--- Input records Enclosed Below ---

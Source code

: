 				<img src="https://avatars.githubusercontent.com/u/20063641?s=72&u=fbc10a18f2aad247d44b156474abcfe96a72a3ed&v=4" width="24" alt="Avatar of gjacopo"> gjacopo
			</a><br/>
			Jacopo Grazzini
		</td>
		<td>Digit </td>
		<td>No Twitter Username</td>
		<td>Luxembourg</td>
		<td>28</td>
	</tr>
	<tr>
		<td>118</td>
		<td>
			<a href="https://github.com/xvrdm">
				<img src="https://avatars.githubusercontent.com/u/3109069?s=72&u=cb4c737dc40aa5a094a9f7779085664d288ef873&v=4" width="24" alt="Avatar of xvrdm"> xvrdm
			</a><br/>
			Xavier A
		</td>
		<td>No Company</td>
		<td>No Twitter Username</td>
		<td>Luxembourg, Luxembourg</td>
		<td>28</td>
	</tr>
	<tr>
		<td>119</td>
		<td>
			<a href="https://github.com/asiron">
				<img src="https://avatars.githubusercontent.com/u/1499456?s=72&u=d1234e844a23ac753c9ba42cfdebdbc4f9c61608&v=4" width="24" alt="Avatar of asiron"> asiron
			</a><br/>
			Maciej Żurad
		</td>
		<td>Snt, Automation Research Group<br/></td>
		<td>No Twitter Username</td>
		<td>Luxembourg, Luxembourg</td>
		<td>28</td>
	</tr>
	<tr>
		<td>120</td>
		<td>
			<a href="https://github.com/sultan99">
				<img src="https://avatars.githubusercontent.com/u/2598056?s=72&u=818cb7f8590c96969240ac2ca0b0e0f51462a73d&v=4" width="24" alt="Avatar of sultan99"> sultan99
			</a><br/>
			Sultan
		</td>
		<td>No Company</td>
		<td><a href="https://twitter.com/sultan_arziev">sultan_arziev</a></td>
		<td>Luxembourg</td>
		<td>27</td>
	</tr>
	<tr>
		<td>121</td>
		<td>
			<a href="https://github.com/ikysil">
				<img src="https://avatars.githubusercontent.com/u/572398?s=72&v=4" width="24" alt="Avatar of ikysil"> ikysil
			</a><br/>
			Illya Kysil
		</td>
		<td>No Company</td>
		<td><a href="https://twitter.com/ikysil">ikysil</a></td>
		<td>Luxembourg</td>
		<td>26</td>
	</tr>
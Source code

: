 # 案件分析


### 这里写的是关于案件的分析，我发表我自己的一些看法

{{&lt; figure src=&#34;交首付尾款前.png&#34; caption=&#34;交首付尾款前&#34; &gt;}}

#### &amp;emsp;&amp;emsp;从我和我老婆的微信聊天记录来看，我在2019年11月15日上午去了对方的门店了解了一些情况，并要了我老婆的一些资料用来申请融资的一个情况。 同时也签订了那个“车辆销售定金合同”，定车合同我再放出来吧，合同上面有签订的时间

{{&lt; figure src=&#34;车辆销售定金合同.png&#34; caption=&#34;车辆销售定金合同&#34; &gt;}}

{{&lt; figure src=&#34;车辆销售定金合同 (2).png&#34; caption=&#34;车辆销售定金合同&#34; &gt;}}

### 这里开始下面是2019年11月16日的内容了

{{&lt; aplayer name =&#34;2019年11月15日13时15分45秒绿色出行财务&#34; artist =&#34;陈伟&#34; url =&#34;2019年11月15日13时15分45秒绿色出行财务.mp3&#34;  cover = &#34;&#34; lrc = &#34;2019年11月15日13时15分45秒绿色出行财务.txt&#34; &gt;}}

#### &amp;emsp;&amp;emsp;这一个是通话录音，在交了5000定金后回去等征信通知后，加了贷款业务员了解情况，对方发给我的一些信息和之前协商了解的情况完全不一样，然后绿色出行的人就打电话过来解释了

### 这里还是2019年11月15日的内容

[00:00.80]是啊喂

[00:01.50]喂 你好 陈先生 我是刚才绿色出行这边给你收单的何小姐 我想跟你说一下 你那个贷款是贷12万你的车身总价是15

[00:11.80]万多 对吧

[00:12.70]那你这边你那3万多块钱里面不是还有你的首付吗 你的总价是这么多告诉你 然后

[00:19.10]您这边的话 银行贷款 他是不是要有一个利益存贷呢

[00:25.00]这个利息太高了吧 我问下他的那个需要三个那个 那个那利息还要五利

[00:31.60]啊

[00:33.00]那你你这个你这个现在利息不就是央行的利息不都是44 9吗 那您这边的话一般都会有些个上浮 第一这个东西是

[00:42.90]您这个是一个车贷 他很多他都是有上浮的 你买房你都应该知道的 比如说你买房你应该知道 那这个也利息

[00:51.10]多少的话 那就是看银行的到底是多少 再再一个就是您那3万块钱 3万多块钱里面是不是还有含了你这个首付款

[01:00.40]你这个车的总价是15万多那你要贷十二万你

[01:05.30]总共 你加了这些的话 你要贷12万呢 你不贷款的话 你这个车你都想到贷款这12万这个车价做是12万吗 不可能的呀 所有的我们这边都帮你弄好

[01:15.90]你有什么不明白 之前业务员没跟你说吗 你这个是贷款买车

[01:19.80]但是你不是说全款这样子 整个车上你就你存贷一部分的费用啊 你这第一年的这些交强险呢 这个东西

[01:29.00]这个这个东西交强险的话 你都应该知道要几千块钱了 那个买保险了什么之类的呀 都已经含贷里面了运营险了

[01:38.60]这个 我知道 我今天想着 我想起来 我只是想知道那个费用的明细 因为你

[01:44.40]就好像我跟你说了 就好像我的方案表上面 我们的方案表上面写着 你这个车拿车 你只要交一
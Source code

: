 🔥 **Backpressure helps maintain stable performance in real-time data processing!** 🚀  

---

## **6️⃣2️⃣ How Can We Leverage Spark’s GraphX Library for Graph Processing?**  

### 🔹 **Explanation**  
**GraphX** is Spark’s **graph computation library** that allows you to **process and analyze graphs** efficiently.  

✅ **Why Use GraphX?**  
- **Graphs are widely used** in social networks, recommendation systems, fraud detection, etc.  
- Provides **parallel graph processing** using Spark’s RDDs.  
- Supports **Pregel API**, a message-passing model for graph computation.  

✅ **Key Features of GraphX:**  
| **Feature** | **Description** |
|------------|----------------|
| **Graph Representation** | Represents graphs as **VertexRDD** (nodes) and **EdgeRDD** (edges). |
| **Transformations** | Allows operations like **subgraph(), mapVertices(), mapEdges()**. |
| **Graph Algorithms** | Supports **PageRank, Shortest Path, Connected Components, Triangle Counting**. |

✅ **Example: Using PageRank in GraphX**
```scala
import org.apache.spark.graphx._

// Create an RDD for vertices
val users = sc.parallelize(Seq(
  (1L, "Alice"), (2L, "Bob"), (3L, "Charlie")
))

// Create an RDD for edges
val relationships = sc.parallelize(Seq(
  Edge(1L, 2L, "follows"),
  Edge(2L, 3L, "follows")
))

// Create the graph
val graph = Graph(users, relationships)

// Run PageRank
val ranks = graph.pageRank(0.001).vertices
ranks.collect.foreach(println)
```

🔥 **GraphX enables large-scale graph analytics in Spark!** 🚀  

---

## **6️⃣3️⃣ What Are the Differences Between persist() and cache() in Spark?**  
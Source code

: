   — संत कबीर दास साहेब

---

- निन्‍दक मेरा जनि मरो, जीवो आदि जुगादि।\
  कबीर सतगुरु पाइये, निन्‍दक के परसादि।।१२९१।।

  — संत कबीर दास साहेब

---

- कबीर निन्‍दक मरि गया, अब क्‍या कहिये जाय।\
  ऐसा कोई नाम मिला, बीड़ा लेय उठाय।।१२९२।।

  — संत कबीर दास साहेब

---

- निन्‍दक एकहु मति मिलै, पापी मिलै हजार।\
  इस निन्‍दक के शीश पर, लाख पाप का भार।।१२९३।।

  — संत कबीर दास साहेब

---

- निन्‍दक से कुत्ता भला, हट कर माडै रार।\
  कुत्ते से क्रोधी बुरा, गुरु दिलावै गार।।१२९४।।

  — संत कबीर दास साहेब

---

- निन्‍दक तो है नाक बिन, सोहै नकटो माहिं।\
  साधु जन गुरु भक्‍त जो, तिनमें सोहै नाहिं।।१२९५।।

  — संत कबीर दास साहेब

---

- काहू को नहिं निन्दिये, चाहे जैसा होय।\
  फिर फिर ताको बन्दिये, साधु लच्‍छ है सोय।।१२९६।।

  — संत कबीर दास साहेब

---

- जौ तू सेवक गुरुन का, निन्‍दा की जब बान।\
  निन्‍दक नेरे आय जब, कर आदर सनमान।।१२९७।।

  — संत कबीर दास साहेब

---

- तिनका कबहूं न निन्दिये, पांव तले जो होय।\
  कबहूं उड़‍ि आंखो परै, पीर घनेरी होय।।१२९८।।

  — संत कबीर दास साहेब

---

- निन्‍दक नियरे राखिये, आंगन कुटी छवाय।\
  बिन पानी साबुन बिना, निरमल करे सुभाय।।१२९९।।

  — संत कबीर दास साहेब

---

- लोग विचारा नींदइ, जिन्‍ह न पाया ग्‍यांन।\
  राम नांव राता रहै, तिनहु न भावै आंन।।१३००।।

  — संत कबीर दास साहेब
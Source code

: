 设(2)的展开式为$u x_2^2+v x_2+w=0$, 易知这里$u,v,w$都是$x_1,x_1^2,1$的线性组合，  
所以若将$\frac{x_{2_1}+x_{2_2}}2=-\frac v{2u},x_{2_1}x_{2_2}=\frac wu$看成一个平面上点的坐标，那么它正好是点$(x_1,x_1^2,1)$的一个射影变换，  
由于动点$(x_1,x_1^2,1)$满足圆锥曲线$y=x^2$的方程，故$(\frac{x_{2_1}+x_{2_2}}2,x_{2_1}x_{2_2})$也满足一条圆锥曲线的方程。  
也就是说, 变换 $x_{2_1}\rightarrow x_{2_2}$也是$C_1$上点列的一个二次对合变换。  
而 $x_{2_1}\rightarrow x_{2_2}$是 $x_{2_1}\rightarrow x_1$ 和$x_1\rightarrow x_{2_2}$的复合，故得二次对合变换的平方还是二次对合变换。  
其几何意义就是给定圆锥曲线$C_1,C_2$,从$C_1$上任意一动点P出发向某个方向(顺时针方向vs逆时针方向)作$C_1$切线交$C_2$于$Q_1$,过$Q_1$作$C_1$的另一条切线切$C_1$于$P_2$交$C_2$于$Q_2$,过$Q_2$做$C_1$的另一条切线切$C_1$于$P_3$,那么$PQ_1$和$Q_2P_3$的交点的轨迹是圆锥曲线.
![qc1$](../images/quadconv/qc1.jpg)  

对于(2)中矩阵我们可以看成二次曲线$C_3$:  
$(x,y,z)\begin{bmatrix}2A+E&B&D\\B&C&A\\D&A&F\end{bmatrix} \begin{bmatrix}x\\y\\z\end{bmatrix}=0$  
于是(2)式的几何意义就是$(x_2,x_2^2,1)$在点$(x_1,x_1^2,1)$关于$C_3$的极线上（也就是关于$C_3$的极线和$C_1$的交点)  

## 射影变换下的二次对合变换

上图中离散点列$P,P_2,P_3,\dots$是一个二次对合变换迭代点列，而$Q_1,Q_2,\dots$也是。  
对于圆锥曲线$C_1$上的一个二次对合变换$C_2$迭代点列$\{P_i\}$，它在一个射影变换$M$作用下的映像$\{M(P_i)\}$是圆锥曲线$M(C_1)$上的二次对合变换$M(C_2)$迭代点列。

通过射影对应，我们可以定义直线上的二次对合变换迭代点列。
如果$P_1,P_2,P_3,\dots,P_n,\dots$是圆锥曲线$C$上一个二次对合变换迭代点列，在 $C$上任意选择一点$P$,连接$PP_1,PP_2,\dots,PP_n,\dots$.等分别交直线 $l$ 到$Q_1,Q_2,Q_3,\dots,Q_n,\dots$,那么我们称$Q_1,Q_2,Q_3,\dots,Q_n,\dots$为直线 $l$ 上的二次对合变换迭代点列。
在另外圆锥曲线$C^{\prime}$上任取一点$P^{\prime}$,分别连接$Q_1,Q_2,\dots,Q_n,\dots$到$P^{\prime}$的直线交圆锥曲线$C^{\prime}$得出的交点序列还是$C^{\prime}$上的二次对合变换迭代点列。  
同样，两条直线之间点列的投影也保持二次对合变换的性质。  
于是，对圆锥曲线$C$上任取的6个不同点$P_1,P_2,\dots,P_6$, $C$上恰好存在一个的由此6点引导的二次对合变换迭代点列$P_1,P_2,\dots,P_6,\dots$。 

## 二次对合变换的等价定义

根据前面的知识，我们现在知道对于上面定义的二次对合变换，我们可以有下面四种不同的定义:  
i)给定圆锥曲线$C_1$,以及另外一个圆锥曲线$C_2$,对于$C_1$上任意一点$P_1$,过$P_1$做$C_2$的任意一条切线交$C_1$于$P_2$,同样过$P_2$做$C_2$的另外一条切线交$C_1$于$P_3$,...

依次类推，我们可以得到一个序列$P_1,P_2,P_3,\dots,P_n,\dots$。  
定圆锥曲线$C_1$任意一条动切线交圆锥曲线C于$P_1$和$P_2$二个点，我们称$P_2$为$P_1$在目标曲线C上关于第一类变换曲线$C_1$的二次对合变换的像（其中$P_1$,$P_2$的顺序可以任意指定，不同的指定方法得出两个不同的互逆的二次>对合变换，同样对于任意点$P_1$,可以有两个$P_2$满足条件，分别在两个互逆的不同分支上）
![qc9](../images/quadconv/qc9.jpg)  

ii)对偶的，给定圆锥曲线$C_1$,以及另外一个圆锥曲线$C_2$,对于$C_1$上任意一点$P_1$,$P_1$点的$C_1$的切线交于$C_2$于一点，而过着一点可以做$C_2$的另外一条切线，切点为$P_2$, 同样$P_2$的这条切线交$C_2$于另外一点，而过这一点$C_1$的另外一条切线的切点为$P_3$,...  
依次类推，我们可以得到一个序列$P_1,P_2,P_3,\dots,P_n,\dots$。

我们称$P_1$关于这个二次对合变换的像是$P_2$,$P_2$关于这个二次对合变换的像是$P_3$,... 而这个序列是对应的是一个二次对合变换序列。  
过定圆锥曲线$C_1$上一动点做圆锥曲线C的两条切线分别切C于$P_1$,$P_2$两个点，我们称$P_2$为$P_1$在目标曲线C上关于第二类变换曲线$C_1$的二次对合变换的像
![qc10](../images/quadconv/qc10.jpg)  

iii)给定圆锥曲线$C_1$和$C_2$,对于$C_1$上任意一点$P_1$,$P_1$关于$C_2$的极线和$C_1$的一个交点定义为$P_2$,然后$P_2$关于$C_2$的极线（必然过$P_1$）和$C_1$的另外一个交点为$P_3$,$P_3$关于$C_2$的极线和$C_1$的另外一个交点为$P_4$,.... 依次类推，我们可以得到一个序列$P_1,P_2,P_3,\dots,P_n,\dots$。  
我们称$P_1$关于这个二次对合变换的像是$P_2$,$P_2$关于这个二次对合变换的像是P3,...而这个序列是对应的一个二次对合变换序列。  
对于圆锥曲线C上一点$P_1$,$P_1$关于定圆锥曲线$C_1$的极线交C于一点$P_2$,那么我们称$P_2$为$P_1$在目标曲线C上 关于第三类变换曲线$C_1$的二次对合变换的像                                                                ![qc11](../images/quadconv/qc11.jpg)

--- End of Enclosed Input records ---

• Task statement: Retype word for word everything in the listing above from the line that holds "x_2^2+v x_2+w=0$, 易知这里$u,v,w$都是$x_1,x_1^2,1$的线性组合，" down to the line that holds "其几何意义就是给定圆锥曲线$". Keep both end lines and leave out the rest.

• Response to this task:
: 设(2)的展开式为$u x_2^2+v x_2+w=0$, 易知这里$u,v,w$都是$x_1,x_1^2,1$的线性组合，  
所以若将$\frac{x_{2_1}+x_{2_2}}2=-\frac v{2u},x_{2_1}x_{2_2}=\frac wu$看成一个平面上点的坐标，那么它正好是点$(x_1,x_1^2,1)$的一个射影变换，  
由于动点$(x_1,x_1^2,1)$满足圆锥曲线$y=x^2$的方程，故$(\frac{x_{2_1}+x_{2_2}}2,x_{2_1}x_{2_2})$也满足一条圆锥曲线的方程。  
也就是说, 变换 $x_{2_1}\rightarrow x_{2_2}$也是$C_1$上点列的一个二次对合变换。  
而 $x_{2_1}\rightarrow x_{2_2}$是 $x_{2_1}\rightarrow x_1$ 和$x_1\rightarrow x_{2_2}$的复合，故得二次对合变换的平方还是二次对合变换。  
其几何意义就是给定圆锥曲线$C_1,C_2$,从$C_1$上任意一动点P出发向某个方向(顺时针方向vs逆时针方向)作$C_1$切线交$C_2$于$Q_1$,过$Q_1$作$C_1$的另一条切线切$C_1$于$P_2$交$C_2$于$Q_2$,过$Q_2$做$C_1$的另一条切线切$C_1$于$P_3$,那么$PQ_1$和$Q_2P_3$的交点的轨迹是圆锥曲线.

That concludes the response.